Monday, April 25, 2005

Eastside, man! - Replete Providore

It is often said that competition makes people work harder, to strive top be the top of the pack, or just to keep themselves from drowning. But the true winners are perhaps those who thrive continuously even without the threat of competition.

Inside this Victorian cornerstore in the well-to-do eastern suburb of Hawthorn where private schools could well outnumber decent cafés could well be a humble milkbar, but (no offense to milkbar owners) I’m glad it’s Replete Providore instead.

It’s late Saturday morning. Probably peak hour at this café/foodstore, but never had I imagined that there wouldn’t even be a single empty table. Luckily one of the lovely girls briskly cleared us a table that a couple of satisfied souls had just left.

The café is not large, but immediately feels airy and bright thanks to the two large window panes on either side of the street corner. On one side, there’s a row of seats for those who like to gawk at the eastern-suburb folk walking or driving past, but their understatedly trendy outfits and humbly elegant cars may suddenly seem much less interesting compared to the rack of baked goodies from the renowned Philippa’s behind you, or the intriguing take home meals in the counter by your side.

But no, it is highly unlikely that you’d walk out of here only good food only in your hands. Far more probably is that you’d have some (or too much) in your stomach too.

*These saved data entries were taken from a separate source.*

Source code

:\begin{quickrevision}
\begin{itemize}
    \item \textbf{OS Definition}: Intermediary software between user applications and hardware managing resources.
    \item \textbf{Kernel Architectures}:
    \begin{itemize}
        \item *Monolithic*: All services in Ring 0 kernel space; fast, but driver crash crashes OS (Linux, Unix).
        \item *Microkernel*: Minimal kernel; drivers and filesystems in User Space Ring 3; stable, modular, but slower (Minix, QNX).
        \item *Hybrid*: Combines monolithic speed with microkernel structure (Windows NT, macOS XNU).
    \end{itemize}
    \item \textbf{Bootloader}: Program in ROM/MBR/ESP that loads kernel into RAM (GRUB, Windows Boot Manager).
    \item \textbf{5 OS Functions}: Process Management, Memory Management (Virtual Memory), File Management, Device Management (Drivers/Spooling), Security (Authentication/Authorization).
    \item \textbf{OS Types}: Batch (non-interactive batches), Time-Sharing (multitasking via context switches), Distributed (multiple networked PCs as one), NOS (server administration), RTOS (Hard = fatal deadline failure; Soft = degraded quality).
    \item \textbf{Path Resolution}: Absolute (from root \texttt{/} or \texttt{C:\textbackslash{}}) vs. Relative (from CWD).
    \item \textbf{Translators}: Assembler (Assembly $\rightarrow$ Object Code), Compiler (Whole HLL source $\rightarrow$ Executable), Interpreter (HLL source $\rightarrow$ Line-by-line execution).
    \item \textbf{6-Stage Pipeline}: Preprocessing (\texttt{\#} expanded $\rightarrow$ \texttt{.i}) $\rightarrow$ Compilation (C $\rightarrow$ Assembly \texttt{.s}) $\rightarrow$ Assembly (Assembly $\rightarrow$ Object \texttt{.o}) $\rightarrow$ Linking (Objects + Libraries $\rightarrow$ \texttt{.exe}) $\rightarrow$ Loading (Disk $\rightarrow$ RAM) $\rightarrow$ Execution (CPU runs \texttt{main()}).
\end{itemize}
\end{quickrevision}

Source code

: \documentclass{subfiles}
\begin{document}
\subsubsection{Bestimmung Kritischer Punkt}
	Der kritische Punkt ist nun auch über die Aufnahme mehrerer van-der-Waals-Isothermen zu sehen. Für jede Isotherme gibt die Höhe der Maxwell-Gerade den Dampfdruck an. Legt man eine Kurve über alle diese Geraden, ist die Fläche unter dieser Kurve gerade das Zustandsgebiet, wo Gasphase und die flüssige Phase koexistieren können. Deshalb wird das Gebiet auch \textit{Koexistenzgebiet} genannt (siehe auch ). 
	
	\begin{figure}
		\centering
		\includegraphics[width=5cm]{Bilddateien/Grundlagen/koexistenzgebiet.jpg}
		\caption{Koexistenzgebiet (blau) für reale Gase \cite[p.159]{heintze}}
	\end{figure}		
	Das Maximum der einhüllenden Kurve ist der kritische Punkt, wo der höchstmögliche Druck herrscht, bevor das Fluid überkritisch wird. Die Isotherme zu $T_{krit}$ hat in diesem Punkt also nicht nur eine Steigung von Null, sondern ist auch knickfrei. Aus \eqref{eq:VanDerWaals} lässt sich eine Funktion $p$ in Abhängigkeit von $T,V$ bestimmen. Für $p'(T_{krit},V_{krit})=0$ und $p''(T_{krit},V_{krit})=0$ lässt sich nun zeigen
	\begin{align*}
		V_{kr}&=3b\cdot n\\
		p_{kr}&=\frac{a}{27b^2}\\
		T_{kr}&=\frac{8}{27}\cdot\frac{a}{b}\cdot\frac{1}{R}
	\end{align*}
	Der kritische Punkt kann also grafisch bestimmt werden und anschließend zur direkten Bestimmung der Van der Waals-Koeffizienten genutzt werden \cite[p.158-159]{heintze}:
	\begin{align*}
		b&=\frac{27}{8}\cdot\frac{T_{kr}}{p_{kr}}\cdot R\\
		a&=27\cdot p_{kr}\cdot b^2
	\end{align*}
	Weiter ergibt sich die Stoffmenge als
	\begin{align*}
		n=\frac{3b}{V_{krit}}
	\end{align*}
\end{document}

Breakfast is the spotlight here and they range from cute (Coco Pops) to healthy (muesli, fruit and yoghurt) to indulgent (scrambled eggs with chorizo).

My poached eggs with wilted spinach were suggested as a lighter, healthier alternative to eggs benedict, as the hollandaise sauce is optional, but how, possibly, could one resist the temptation of this wonderfully creamy egg yolk and butter sauce that has just the right amount of lemon juice to cut through the richness? Well, perhaps if I was forty years older, but not today and most of all, not here, where you can let your two thick slices of multigrain toast mop up all the gooey egg yolk from the two flawlessly poached eggs along with the sauce. In an attempt to reduce the guilt, there’s wilted spinach on the side, which was also cooked to perfection; it was really “wilted” and not boiled like it was the chef’s worst enemy.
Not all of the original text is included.